Nel viaggio di questo docufilm abbiamo ripercorso tutte le tappe americane della sua vita. Siamo stati a New York dove lui viveva e dove il papà aveva aperto questo Barber Shop dove lui faceva il garzone, siamo stati al Daytona beach dove lui ha realizzato il record di velocità, in California sulla sua tomba  e sul circuito di Indianapolis  dove abbiamo fatto domande ai veterani che stavano nel circuito  e mi hanno detto: “Se noi siamo qui oggi e questo Museo è aperto durante la settimana quando non ci sono gare e se oggi è ancora così famoso, noi lo dobbiamo ai pionieri  del motorismo sportivo dell’epoca tra cui Ralph De Palma.

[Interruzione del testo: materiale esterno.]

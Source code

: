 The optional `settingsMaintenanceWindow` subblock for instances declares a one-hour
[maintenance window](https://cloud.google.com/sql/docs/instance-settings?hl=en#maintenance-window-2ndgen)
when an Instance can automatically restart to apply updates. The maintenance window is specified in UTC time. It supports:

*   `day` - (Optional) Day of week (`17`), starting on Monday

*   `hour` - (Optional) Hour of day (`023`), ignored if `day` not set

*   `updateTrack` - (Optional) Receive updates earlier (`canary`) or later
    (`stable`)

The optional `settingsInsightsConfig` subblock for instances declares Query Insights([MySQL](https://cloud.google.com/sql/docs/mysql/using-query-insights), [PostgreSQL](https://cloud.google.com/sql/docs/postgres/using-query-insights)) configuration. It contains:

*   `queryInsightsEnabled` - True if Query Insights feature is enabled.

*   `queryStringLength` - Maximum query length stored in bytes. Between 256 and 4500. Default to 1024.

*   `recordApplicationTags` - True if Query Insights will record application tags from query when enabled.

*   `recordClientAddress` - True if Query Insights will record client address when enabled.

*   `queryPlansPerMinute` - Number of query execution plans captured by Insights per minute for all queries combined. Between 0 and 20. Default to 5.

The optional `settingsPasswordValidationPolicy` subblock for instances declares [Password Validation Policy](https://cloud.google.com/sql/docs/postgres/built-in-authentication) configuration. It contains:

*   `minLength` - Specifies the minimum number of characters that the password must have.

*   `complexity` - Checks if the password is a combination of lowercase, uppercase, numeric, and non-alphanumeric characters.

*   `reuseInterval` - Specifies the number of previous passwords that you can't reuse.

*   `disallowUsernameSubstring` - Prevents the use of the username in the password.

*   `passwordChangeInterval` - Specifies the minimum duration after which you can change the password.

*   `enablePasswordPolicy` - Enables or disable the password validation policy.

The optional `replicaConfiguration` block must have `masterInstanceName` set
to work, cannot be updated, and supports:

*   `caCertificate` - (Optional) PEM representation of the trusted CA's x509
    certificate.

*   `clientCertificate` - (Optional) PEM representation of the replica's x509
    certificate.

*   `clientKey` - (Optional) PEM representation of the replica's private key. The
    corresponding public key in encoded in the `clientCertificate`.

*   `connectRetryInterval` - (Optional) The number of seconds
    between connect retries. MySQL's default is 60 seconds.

Indianapolis è diventato mitico proprio in quegli anni dove la maggior parte dei piloti morivano d’incidente perché le macchine dell’epoca avevano un grado di sicurezza bassissimo, si correva senza casco, in una situazione al limite. Ralph invece muore di cancro negli anni ’50, rimanendo uno dei pochi campioni che è riuscito a portare avanti la sua carriera senza molti stop.  Ha avuto qualche incidente ma si è sempre salvato. Incredibilmente muore abbastanza in disgrazia dal punto di vista economico. Quando sono stato in California nell’ultima casa in cui ha vissuto, era poco più di un bungalow, c’erano due stanze e un piccolo giardino davanti, in una zona abitata quasi esclusivamente da afro americani. Questa condizione era stata dettata dalla malattia della seconda moglie e poi dalla sua malattia. Lui aveva speso tutto quello che aveva guadagnato per le cure mediche. È stato un campione un po’ sfortunato. Negli anni dei grandi successi aveva guadagnato cifre esorbitanti e poteva diventare ricchissimo. Lui è stato l’ispiratore di Enzo Ferrari! 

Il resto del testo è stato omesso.